Washington--Jeb Bush will launch his all-but-certain White House bid on June 15, he announced Thursday, the same day fellow Republican and former Texas governor Rick Perry jumped into the presidential race.
"Hope you all will join me for a special day," the son and brother of two US presidents posted on Twitter, with a graphic showing the date 6.15.15.
Bush, 62, makes his much-anticipated announcement at Miami Dade College's Kendall campus, following a trip next week to Germany, Poland and Estonia.
The former two-term Florida governor, who has amassed a substantial war chest in the months since announcing his interest in following father George H.W. Bush and brother George W. Bush into the White House, would enter an increasingly crowded GOP field.
Perry, who kicked off his presidential bid early Thursday with a campaign video, is the 10th Republican to officially jump in the race, joining the likes of first-term US Senators Ted Cruz, Rand Paul and Marco Rubio, retired neurosurgeon Ben Carson, and former Hewlett-Packard chief executive Carly Fiorina.
There are some 16 possible major Republican candidates in all, but about five are bunched at the top of polls with 10 percent support each, including Bush, according to the Quinnipiac University Polling Institute.
Hillary Clinton is the early frontrunner in the Democratic field with no current close competition.

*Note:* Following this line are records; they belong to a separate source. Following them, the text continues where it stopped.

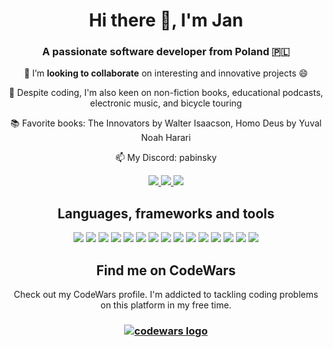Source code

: <h1 align="center">Hi there 👋, I'm Jan</h1> 

<h3 align="center">A passionate software developer from Poland 🇵🇱</h3>

<div align="center">
 
👯 I’m **looking to collaborate** on interesting and innovative projects 😄
 
🔭 Despite coding, I'm also keen on non-fiction books, educational podcasts, electronic music, and bicycle touring 

📚 Favorite books: The Innovators by Walter Isaacson, Homo Deus by Yuval Noah Harari

📫 My Discord: pabinsky

 </div>

 <div align="center"> 
  <a href="https://linkedin.com/in/janpabisiak" target="_blank">
    <img src="https://img.shields.io/badge/LinkedIn-0077B5?style=for-the-badge&logo=linkedin&logoColor=white" target="_blank" />
  </a>
  <a href="https://janpabisiak.com" target="_blank">
     <img src="https://img.shields.io/badge/Portfolio-FF5722?style=for-the-badge&logo=todoist&logoColor=white" target="_blank" /> <!-- sqlite, safari, google-chrome are other good icon options -->
  </a>
  <a href="https://www.codewars.com/users/janpabisiak" target="_blank">
     <img src="https://img.shields.io/badge/Codewars-B1361E?style=for-the-badge&logo=codewars&logoColor=grey" target="_blank" /> <!-- sqlite, safari, google-chrome are other good icon options -->
  </a>
</div>

<h2 align="center">Languages, frameworks and tools</h2>
<div align="center">
    <img src="https://img.shields.io/badge/html5-%23E34F26.svg?style=for-the-badge&logo=html5&logoColor=white" />
    <img src="https://img.shields.io/badge/css3-%231572B6.svg?style=for-the-badge&logo=css3&logoColor=white" />
    <img src="https://img.shields.io/badge/SASS-hotpink.svg?style=for-the-badge&logo=SASS&logoColor=white" />
    <img src="https://img.shields.io/badge/javascript-%23323330.svg?style=for-the-badge&logo=javascript&logoColor=%23F7DF1E" />
    <img src="https://img.shields.io/badge/typescript-%23007ACC.svg?style=for-the-badge&logo=typescript&logoColor=white" />
    <img src="https://img.shields.io/badge/react-%2320232a.svg?style=for-the-badge&logo=react&logoColor=%2361DAFB" />
    <img src="https://img.shields.io/badge/React_Router-CA4245?style=for-the-badge&logo=react-router&logoColor=white" />
    <img src="https://img.shields.io/badge/node.js-6DA55F?style=for-the-badge&logo=node.js&logoColor=white" />
    <img src="https://img.shields.io/badge/express.js-%23404d59.svg?style=for-the-badge&logo=express&logoColor=%2361DAFB" />
    <img src="https://img.shields.io/badge/JWT-black?style=for-the-badge&logo=JSON%20web%20tokens" />
    <img src="https://img.shields.io/badge/MongoDB-%234ea94b.svg?style=for-the-badge&logo=mongodb&logoColor=white" />
    <img src="https://img.shields.io/badge/mysql-4479A1.svg?style=for-the-badge&logo=mysql&logoColor=white" />
    <img src="https://img.shields.io/badge/Supabase-3ECF8E?style=for-the-badge&logo=supabase&logoColor=white" />
    <img src="https://img.shields.io/badge/git-%23F05033.svg?style=for-the-badge&logo=git&logoColor=white" />
    <img src="https://img.shields.io/badge/python-3670A0?style=for-the-badge&logo=python&logoColor=ffdd54" /><br>
</div>

<h2 align="center">Find me on CodeWars</h2>
<p align="center">Check out my CodeWars profile. I'm addicted to tackling coding problems on this platform in my free time.</p>
<h3 align="center"><a href="https://www.codewars.com/users/janpabisiak"><img alt="codewars logo" src="https://www.codewars.com/users/janpabisiak/badges/large"></a></h3>
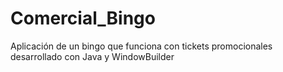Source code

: # Comercial_Bingo
Aplicación de un bingo que funciona con tickets promocionales desarrollado con Java y WindowBuilder
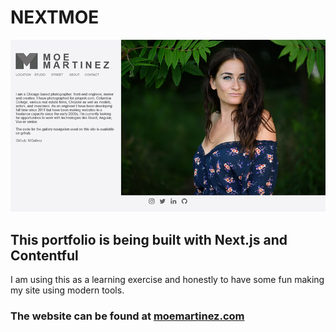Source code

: # NEXTMOE

![Moe Martinez, Front End Dev and Photographer from Chicago](https://raw.githubusercontent.com/sfmoe/nextmoe/main/screenshot.png)


## This portfolio is being built with Next.js and Contentful

I am using this as a learning exercise and honestly to have some fun making my site using modern tools.

### The website can be found at [moemartinez.com](https://moemartinez.com)
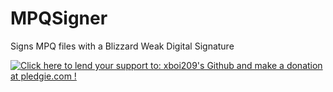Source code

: MPQSigner
=========

Signs MPQ files with a Blizzard Weak Digital Signature

<a href='https://pledgie.com/campaigns/30143'><img alt='Click here to lend your support to: xboi209&#x27;s Github and make a donation at pledgie.com !' src='https://pledgie.com/campaigns/30143.png?skin_name=chrome' border='0' ></a>

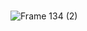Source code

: ### 
![Frame 134 (2)](https://github.com/user-attachments/assets/1580a23e-305b-4b0d-87e5-00bf1534a0db)
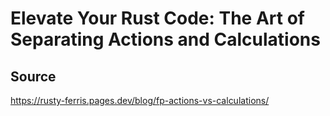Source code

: # Elevate Your Rust Code: The Art of Separating Actions and Calculations

## Source

https://rusty-ferris.pages.dev/blog/fp-actions-vs-calculations/
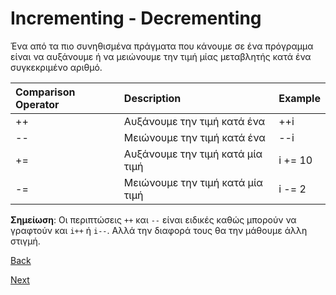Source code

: # Incrementing - Decrementing

Ένα από τα πιο συνηθισμένα πράγματα που κάνουμε σε ένα πρόγραμμα είναι να αυξάνουμε ή να μειώνουμε την τιμή μίας μεταβλητής κατά ένα συγκεκριμένο αριθμό.

| **Comparison Operator** | **Description**                 | **Example** |
|:-------------------------|:-------------------------------|:------------|
| ++					   | Αυξάνουμε την τιμή κατά ένα	| ++i		  |
| --					   | Μειώνουμε την τιμή κατά ένα	| --i		  |
| +=					   | Αυξάνουμε την τιμή κατά μία τιμή| i += 10	  |
| -=					   | Μειώνουμε την τιμή κατά μία τιμή| i -= 2     |

**Σημείωση**: Οι περιπτώσεις `++` και `--` είναι ειδικές καθώς μπορούν να γραφτούν και `i++` ή `i--`. Αλλά την διαφορά τους θα την μάθουμε άλλη στιγμή.

[Back](https://github.com/unipi-projects/extras/blob/main/Languages/C/Loops/README.md)

[Next](https://github.com/unipi-projects/extras/blob/main/Languages/C/Scope/README.md)
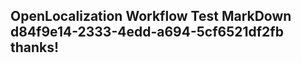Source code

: <properties
ms.topic="hero-topic"
ms.test1="hero-topic"
ms.test2="test"/>

## OpenLocalization Workflow Test MarkDown d84f9e14-2333-4edd-a694-5cf6521df2fb thanks!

Bush's entry would immediately place him in the top tier, even though he has experienced difficulty wooing evangelical voters who are important in the early primary contests, and has struggled to answer questions over how his policies would differ from his brother's, notably on the Iraq war.
The conservative Perry, 65, launched his campaign with a sleek website featuring a high-tempo video promising to "do right and risk the consequences."
The website touted the number of jobs created and times taxes were cut during Perry's time in office in Texas. He plans a speech later Thursday at a small airport as part of his campaign rollout.
Perry, who was the longest serving governor in Texas history, had a failed, gaffe-ridden presidential bid in 2012.